What this task involves>
Of the lines below, report only those that contain "tempare".

Data shown>

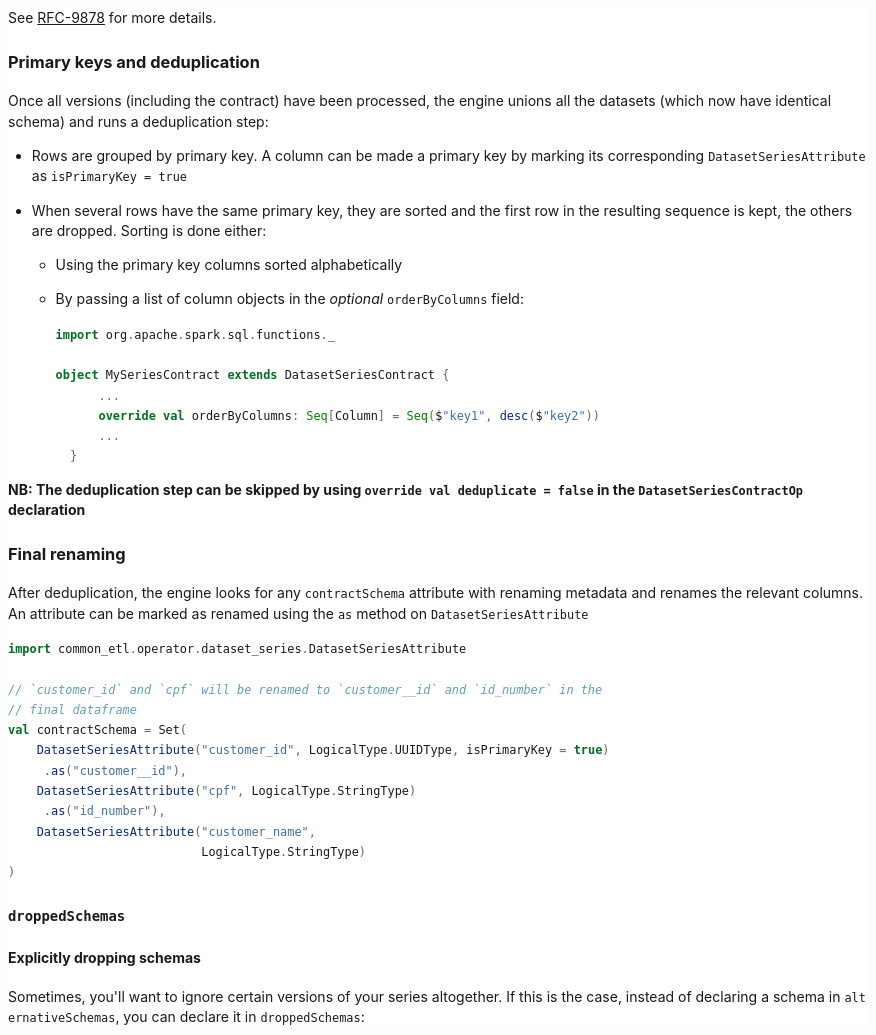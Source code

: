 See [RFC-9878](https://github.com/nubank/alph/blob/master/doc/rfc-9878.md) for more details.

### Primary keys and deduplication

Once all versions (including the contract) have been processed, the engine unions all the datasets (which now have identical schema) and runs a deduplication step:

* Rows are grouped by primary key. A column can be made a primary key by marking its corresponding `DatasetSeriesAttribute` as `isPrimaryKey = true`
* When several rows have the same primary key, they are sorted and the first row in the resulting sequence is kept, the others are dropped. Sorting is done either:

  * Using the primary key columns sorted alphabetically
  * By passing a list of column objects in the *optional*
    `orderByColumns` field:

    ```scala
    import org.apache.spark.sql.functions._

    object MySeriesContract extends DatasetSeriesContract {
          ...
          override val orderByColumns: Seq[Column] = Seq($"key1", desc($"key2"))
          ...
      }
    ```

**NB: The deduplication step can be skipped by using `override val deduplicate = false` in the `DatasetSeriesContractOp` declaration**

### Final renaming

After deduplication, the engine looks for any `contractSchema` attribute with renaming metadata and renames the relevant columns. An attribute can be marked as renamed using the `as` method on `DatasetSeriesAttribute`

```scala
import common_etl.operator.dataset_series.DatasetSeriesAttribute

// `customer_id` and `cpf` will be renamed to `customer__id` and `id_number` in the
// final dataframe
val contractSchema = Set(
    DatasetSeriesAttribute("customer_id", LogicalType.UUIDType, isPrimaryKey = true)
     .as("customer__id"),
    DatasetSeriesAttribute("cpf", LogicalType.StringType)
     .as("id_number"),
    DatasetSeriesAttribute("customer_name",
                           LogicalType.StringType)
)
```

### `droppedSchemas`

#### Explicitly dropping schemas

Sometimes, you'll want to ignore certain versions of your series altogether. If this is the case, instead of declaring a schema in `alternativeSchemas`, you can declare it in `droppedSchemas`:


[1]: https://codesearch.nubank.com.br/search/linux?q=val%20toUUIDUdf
==
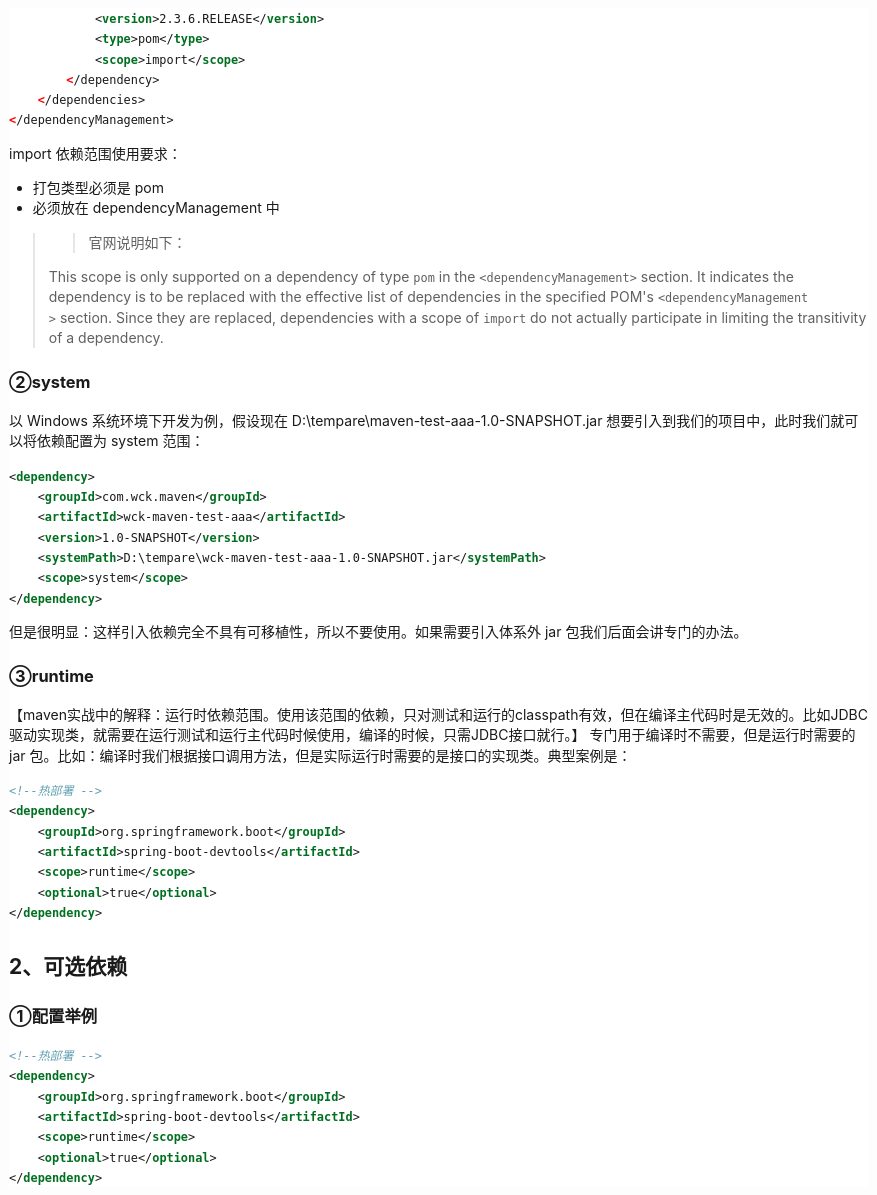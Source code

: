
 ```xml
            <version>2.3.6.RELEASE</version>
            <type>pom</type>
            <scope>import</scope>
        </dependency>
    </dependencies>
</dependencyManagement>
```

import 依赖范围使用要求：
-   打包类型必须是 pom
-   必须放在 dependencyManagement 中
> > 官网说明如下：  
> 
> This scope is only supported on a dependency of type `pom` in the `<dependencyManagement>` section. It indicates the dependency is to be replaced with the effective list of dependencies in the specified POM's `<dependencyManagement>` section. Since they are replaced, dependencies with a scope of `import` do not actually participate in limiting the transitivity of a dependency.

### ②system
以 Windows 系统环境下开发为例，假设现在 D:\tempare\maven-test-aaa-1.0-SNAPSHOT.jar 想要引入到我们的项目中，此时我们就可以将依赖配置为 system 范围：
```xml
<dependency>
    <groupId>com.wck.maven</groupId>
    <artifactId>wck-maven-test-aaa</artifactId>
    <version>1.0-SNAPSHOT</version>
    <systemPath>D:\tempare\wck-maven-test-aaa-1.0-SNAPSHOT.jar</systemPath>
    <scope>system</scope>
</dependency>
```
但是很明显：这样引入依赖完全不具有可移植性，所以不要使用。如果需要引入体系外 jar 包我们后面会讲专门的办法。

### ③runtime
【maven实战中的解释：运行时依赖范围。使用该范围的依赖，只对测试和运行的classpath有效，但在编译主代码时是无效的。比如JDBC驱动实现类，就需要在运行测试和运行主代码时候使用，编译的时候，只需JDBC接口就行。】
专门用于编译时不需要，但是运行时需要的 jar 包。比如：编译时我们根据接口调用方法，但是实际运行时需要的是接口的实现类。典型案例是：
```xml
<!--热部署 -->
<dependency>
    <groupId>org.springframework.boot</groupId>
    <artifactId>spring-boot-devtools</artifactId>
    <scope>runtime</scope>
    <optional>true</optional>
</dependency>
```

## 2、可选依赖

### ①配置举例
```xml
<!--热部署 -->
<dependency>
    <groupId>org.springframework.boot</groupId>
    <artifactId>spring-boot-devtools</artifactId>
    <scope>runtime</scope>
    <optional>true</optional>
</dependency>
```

Response to this exercise>
以 Windows 系统环境下开发为例，假设现在 D:\tempare\maven-test-aaa-1.0-SNAPSHOT.jar 想要引入到我们的项目中，此时我们就可以将依赖配置为 system 范围：
    <systemPath>D:\tempare\wck-maven-test-aaa-1.0-SNAPSHOT.jar</systemPath>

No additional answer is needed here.